TrendForce最新预测显示,2026年第二季度DRAM合约价将上涨58–63%,NAND Flash合约价将上涨70–75%。该涨幅并非普通行业周期波动,而是AI基础设施投资激增所引发的结构性供需失衡。全球光刻机巨头ASML一季度财报显示,其存储相关业务营收达32亿欧元,同比增长32%,首次超过逻辑芯片业务的31亿欧元。ASML首席执行官傅恪礼指出,AI基础设施投资正同步拉动先进存储与先进逻辑芯片需求,未来市场供应仍将长期无法满足需求,存储芯片供不应求态势将持续至2026年以后。

IDC中国研究副总裁周震刚表示,存储涨价周期预计跨越2026年,可能延续至2027–2028年。
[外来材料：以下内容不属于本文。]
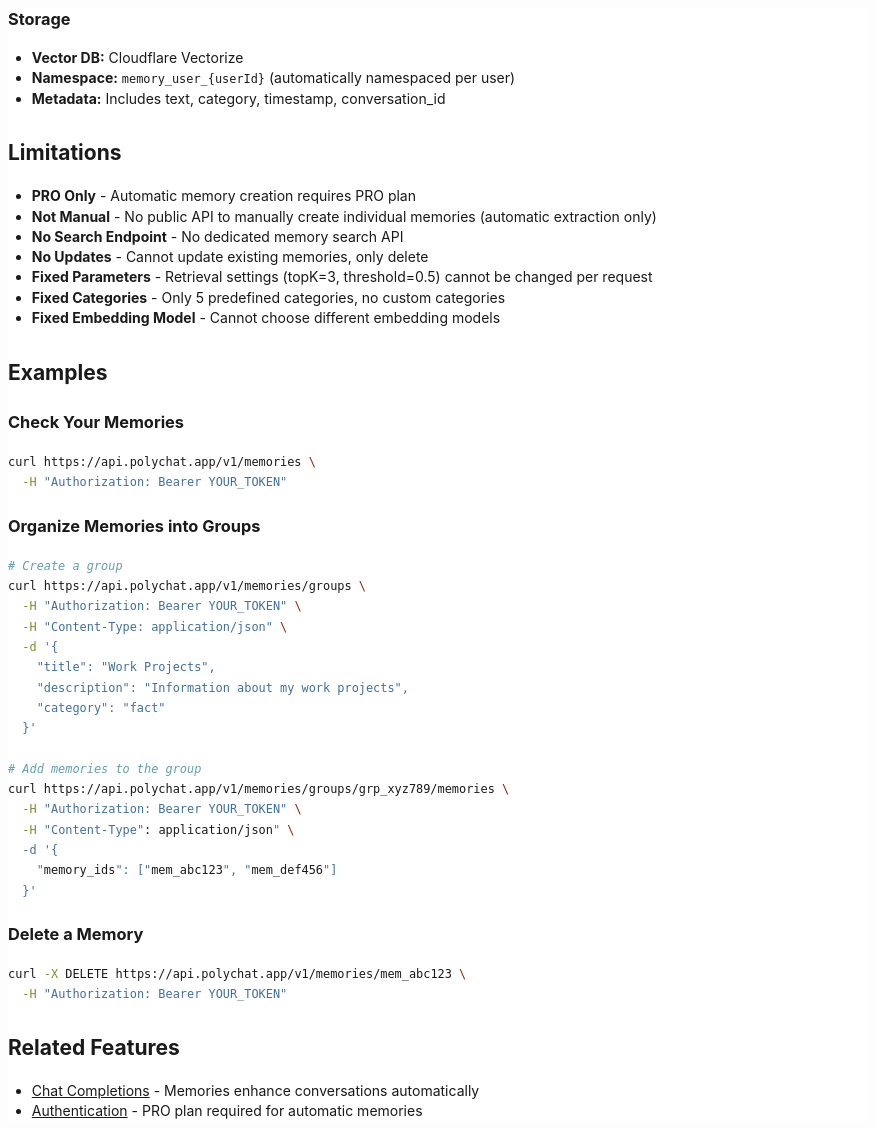 ### Storage

- **Vector DB:** Cloudflare Vectorize
- **Namespace:** `memory_user_{userId}` (automatically namespaced per user)
- **Metadata:** Includes text, category, timestamp, conversation_id

## Limitations

- **PRO Only** - Automatic memory creation requires PRO plan
- **Not Manual** - No public API to manually create individual memories (automatic extraction only)
- **No Search Endpoint** - No dedicated memory search API
- **No Updates** - Cannot update existing memories, only delete
- **Fixed Parameters** - Retrieval settings (topK=3, threshold=0.5) cannot be changed per request
- **Fixed Categories** - Only 5 predefined categories, no custom categories
- **Fixed Embedding Model** - Cannot choose different embedding models

## Examples

### Check Your Memories

```bash
curl https://api.polychat.app/v1/memories \
  -H "Authorization: Bearer YOUR_TOKEN"
```

### Organize Memories into Groups

```bash
# Create a group
curl https://api.polychat.app/v1/memories/groups \
  -H "Authorization: Bearer YOUR_TOKEN" \
  -H "Content-Type: application/json" \
  -d '{
    "title": "Work Projects",
    "description": "Information about my work projects",
    "category": "fact"
  }'

# Add memories to the group
curl https://api.polychat.app/v1/memories/groups/grp_xyz789/memories \
  -H "Authorization: Bearer YOUR_TOKEN" \
  -H "Content-Type": application/json" \
  -d '{
    "memory_ids": ["mem_abc123", "mem_def456"]
  }'
```

### Delete a Memory

```bash
curl -X DELETE https://api.polychat.app/v1/memories/mem_abc123 \
  -H "Authorization: Bearer YOUR_TOKEN"
```

## Related Features

- [Chat Completions](./chat-completions.md) - Memories enhance conversations automatically
- [Authentication](./authentication.md) - PRO plan required for automatic memories
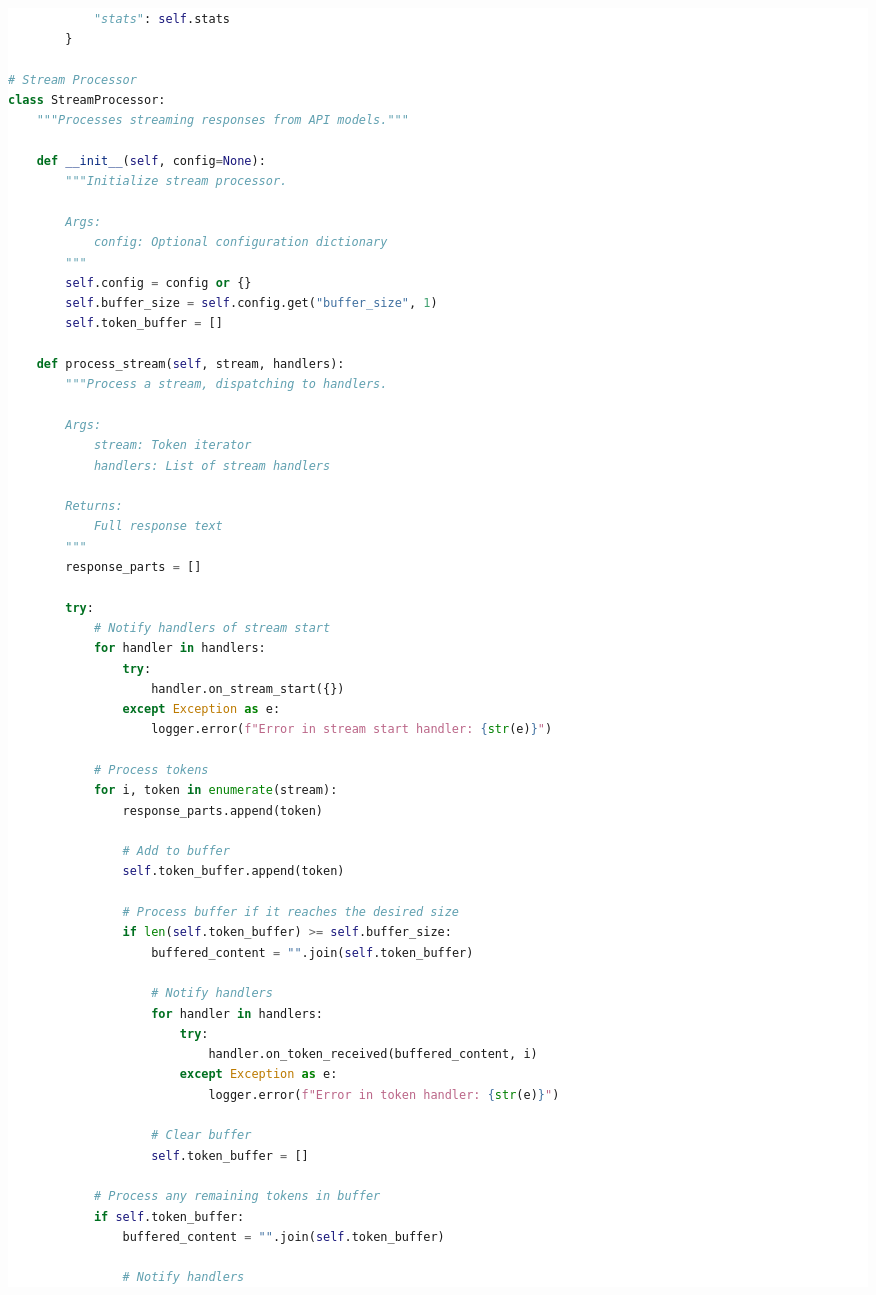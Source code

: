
 ```python
            "stats": self.stats
        }

# Stream Processor
class StreamProcessor:
    """Processes streaming responses from API models."""
    
    def __init__(self, config=None):
        """Initialize stream processor.
        
        Args:
            config: Optional configuration dictionary
        """
        self.config = config or {}
        self.buffer_size = self.config.get("buffer_size", 1)
        self.token_buffer = []
    
    def process_stream(self, stream, handlers):
        """Process a stream, dispatching to handlers.
        
        Args:
            stream: Token iterator
            handlers: List of stream handlers
            
        Returns:
            Full response text
        """
        response_parts = []
        
        try:
            # Notify handlers of stream start
            for handler in handlers:
                try:
                    handler.on_stream_start({})
                except Exception as e:
                    logger.error(f"Error in stream start handler: {str(e)}")
            
            # Process tokens
            for i, token in enumerate(stream):
                response_parts.append(token)
                
                # Add to buffer
                self.token_buffer.append(token)
                
                # Process buffer if it reaches the desired size
                if len(self.token_buffer) >= self.buffer_size:
                    buffered_content = "".join(self.token_buffer)
                    
                    # Notify handlers
                    for handler in handlers:
                        try:
                            handler.on_token_received(buffered_content, i)
                        except Exception as e:
                            logger.error(f"Error in token handler: {str(e)}")
                    
                    # Clear buffer
                    self.token_buffer = []
            
            # Process any remaining tokens in buffer
            if self.token_buffer:
                buffered_content = "".join(self.token_buffer)
                
                # Notify handlers
```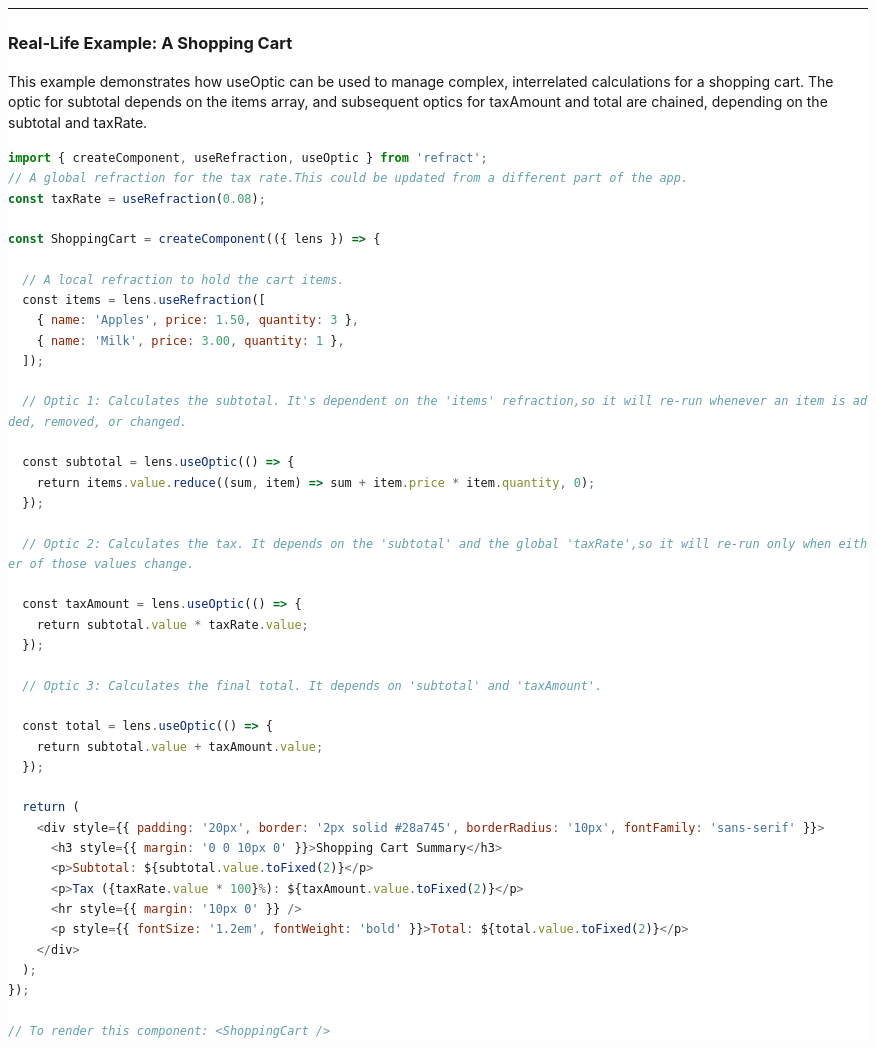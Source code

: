 
---

### Real-Life Example: A Shopping Cart


This example demonstrates how useOptic can be used to manage complex, interrelated calculations for a shopping cart. The optic for subtotal depends on the items array, and subsequent optics for taxAmount and total are chained, depending on the subtotal and taxRate.


```js
import { createComponent, useRefraction, useOptic } from 'refract';
// A global refraction for the tax rate.This could be updated from a different part of the app.
const taxRate = useRefraction(0.08);

const ShoppingCart = createComponent(({ lens }) => {

  // A local refraction to hold the cart items.
  const items = lens.useRefraction([
    { name: 'Apples', price: 1.50, quantity: 3 },
    { name: 'Milk', price: 3.00, quantity: 1 },
  ]);

  // Optic 1: Calculates the subtotal. It's dependent on the 'items' refraction,so it will re-run whenever an item is added, removed, or changed.

  const subtotal = lens.useOptic(() => {
    return items.value.reduce((sum, item) => sum + item.price * item.quantity, 0);
  });

  // Optic 2: Calculates the tax. It depends on the 'subtotal' and the global 'taxRate',so it will re-run only when either of those values change.

  const taxAmount = lens.useOptic(() => {
    return subtotal.value * taxRate.value;
  });

  // Optic 3: Calculates the final total. It depends on 'subtotal' and 'taxAmount'.

  const total = lens.useOptic(() => {
    return subtotal.value + taxAmount.value;
  });

  return (
    <div style={{ padding: '20px', border: '2px solid #28a745', borderRadius: '10px', fontFamily: 'sans-serif' }}>
      <h3 style={{ margin: '0 0 10px 0' }}>Shopping Cart Summary</h3>
      <p>Subtotal: ${subtotal.value.toFixed(2)}</p>
      <p>Tax ({taxRate.value * 100}%): ${taxAmount.value.toFixed(2)}</p>
      <hr style={{ margin: '10px 0' }} />
      <p style={{ fontSize: '1.2em', fontWeight: 'bold' }}>Total: ${total.value.toFixed(2)}</p>
    </div>
  );
});

// To render this component: <ShoppingCart />
```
原厂产能爬坡需12–18个月,最早于2027年初才可能缓解;而AI需求持续旺盛,供需缺口仍将存在。当前存储市场基本处于卖方主导状态。技术层面,2026年PCIe Gen5与QLC技术将加速商用,国内本土化产能建设亦将部分填补需求缺口。

浪潮信息存储产品线副总经理郭海峰指出,AI时代数据生成效率与总量同步攀升,直接推高存储成本。尽管数据价值密度尚难评估,但海量数据需先存储后挖掘,其中无效或冗余数据亦加剧空间占用与成本压力。传统以CPU为中心的架构已难以适配GPU密集型AI负载,GPU等待时间长、空转率高,导致整体效率低下。因此,存储软件栈亟需重构与精简,企业级存储目标已从数据保护转向提升数据供给效率,核心是保障GPU持续获得高质量数据流,避免高成本空转。

数据安全维度亦面临新挑战。郭海峰以“全民养龙虾”类AI智能体为例说明:若将全部权限授予单一Agent,用户隐私与数据安全风险陡增。业内统计显示,网络下载的Skill中约30%存在安全漏洞,可能被用于控制AI环境。因此,存储侧须强化数据权限管控与隔离机制,涵盖算法、权限、配置及多租户层级,每一步操作均需审计与合法性校验。数据“投毒”已非传统病毒形式,而是通过注入垃圾数据污染训练源,权限与隔离机制可确保数据仅在授权范围内读写。

鼎甲科技相关负责人强调,企业推进AI应用时,应将数据安全与保护作为基础工程前置规划。建议先行梳理AI数据资产,明确模型训练、知识问答及业务决策等不同场景的数据归属,并对模型文件、知识库、训练资料、业务数据与系统配置建立备份、恢复验证及权限管理机制。唯有底层数据可靠,Token才能转化为稳定可持续的业务价值。未来存储建设将从单一扩容转向多介质组合与精细化管理:常用数据依托高性能存储,长期归档数据采用磁带库、光盘塔或云存储降本,关键数据则须配置备份、异地容灾与离线保护机制,核心业务及AI关键数据还需部署离线副本与异地容灾,以应对价格上涨、供货延迟、设备故障或网络攻击带来的连续性风险。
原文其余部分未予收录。